Der Zionismus stellte eine Revolution dar. Wie jede Revolution verursachte er Gegenrevolutionen. Die Juden, die sich dem Zionismus widersetzten, umfassten eine ganze „Palette“: sie reichten vom Rabbiner S.R. Hirsch in Deutschland bis zum Hasidismus in Osteuropa, und von den angesehenen, marokkanischen Juden bis hin zu den amerikanischen Reformjuden. Der Widerstand gegen den Zionismus und die Behandlung der Palästinenser durch Israel basiert auf den grundlegenden jüdischen Prinzipien der Gerechtigkeit sowie der Vorsicht hinsichtlich der Aspekte, die sich auf den Messias und die Erlösung beziehen. Das klassische Prinzip von Hilllel fasst die Haltung zusammen, welche den Widerstand gegen den Zionismus inspiriert, der die Palästinenser enteignet, verjagt und diskriminiert hat: „Was dir nicht lieb ist, das tue auch deinem Nächsten nicht. Das ist die ganze Tora.“

Trotz des Entstehens eines mächtigen und wohlhabenden, modernen zionistischen Staates, hat sich der Widerstand gegen den Zionismus nicht in Luft aufgelöst. Dieser Gedanke findet sich im Titel der hebräischen Fassung meines Buches, das im Frühjahr 2014 in Israel erschien: Der jüdische Widerstand gegen den Zionismus: ein dauerhafter Kampf (www.pardes.co.il/book.asp?pID=1192)

ProMosaik e.V.: Welche bedeutenden Israel-kritischen Kräfte sehen Sie in Ihren jüdischen Mitbürgern, um im heutigen Israel zu den wahren jüdischen Werten zurückzukehren?
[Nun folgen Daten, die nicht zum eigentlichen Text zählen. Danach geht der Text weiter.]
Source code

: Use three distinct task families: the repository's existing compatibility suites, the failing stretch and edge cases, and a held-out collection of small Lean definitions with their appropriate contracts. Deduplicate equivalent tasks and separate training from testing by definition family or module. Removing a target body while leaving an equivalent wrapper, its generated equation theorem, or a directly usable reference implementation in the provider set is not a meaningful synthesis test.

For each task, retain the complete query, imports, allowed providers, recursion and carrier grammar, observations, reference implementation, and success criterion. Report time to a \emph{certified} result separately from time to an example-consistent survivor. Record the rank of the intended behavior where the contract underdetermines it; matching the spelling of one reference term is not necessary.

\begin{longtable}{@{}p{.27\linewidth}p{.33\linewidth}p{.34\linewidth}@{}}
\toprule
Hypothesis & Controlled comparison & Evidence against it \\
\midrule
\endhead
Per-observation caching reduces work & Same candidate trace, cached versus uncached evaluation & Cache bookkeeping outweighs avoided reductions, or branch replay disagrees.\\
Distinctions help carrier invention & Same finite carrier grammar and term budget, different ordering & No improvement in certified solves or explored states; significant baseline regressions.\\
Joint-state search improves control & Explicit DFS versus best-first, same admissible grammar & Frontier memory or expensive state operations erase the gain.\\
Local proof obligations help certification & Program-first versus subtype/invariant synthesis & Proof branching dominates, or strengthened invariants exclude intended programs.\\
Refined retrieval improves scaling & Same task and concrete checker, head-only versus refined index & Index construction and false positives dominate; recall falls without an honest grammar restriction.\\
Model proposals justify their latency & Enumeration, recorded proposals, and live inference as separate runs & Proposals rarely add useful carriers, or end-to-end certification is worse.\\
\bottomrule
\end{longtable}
Prof. Rabkin: Obwohl viele Israelis eine Verschiebung ihrer politischen Haltungen von Links nach Rechts vollzogen haben, widersetzen sich wenige immer noch dem Militarismus und der Ungerechtigkeit. Einige Tage vor der Veröffentlichung meines Buches in Israel demonstrierte mehr als eine halbe Million orthodoxer Juden in Jerusalem gegen die Einberufung in das, was einige von ihnen „die zionistische Armee“ nannten. Der israelische Staat, der als Rebellion gegen die jüdische Tradition gegründet wurde, wurde nie auf der Grundlage der ethischen Grundlagen des Judentums regiert, und es wäre auch unzumutbar, dies in der nahen Zukunft zu erwarten.

Bild: Deutsche Welle

ProMosaik e.V.: Denken Sie, dass die jüdische Diaspora dabei helfen kann, den Israelisch-Palästinensischen Konflikt zu lösen?
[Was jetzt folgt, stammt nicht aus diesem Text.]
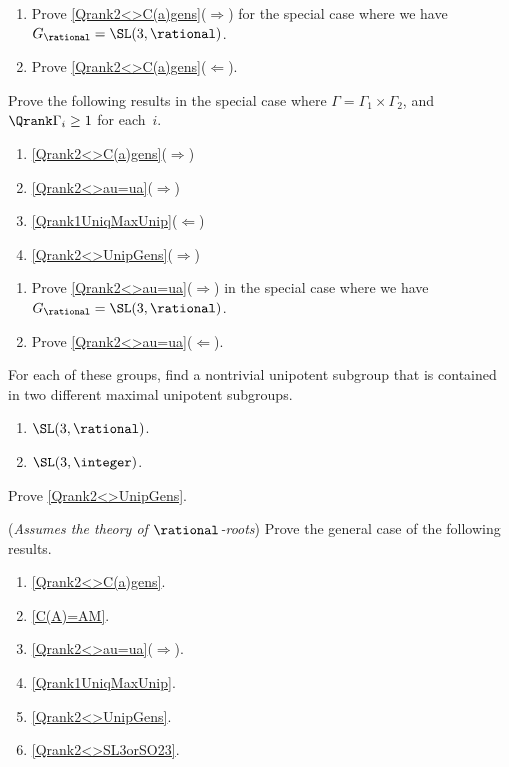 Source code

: \begin{exercises}

\item \label{Qrank2<>C(a)gensEx}
	\begin{enumerate}
	\item Prove \cref{Qrank2<>C(a)gens}($\Rightarrow$) for the special case where we have $G_\rational = \SL(3,\rational)$.
	\item Prove \cref{Qrank2<>C(a)gens}($\Leftarrow$).
	\end{enumerate}

\item \label{CentGensGamma1xGamma2Ex}
Prove the following results in the special case where $\Gamma = \Gamma_1 \times \Gamma_2$, and $\Qrank \Gamma_i \ge 1$ for each~$i$.
	\begin{enumerate}
	\item \label{CentGensGamma1xGamma2Ex-C(a)}
	\cref{Qrank2<>C(a)gens}($\Rightarrow$)
	\item \cref{Qrank2<>au=ua}($\Rightarrow$)
	\item \cref{Qrank1UniqMaxUnip}($\Leftarrow$)
	\item \cref{Qrank2<>UnipGens}($\Rightarrow$)
	\end{enumerate}

\item \label{Qrank2<>au=uaEx}
	\begin{enumerate}
	\item Prove \cref{Qrank2<>au=ua}($\Rightarrow$) in the special case where we have $G_\rational = \SL(3,\rational)$.
	\item \label{Qrank2<>au=uaEx-not1}
	Prove \cref{Qrank2<>au=ua}($\Leftarrow$).
	\end{enumerate}

\item \label{Qrank1UniqMaxUnipEx}
For each of these groups, find a nontrivial unipotent subgroup that is contained in two different maximal unipotent subgroups.
	\begin{enumerate}
	\item $\SL(3,\rational)$.
	\item $\SL(3,\integer)$.
	\end{enumerate}

\item \label{Qrank2<>UnipGensEx}
Prove \cref{Qrank2<>UnipGens}.

\item (\emph{Assumes the theory of $\rational$-roots})
Prove the general case of the following results.
	\begin{enumerate}
	\item \cref{Qrank2<>C(a)gens}.
	\item \cref{C(A)=AM}.
	\item \cref{Qrank2<>au=ua}($\Rightarrow$).
	\item \cref{Qrank1UniqMaxUnip}.
	\item \cref{Qrank2<>UnipGens}.
	\item \cref{Qrank2<>SL3orSO23}.
	\end{enumerate}


\end{exercises}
Prof. Rabkin: Der politische Einfluss der Diaspora-Juden auf die israelische Politik ist verschwindend gering. Und dies ist ein gravierender Fehler, wenn nicht insgesamt eine antisemitische Enttäuschung, den Staat Israel als einen Vertreter der Juden oder des Judentums anzusehen. Das Beste, was die Diaspora-Juden tun können, ist die Tatsache zu betonen, dass Israel nicht in ihrem Namen handelt. Das ist sehr wichtig, denn Israel leitet seine Legitimität vom Anspruch ab, ein „jüdischer Staat zu sein“.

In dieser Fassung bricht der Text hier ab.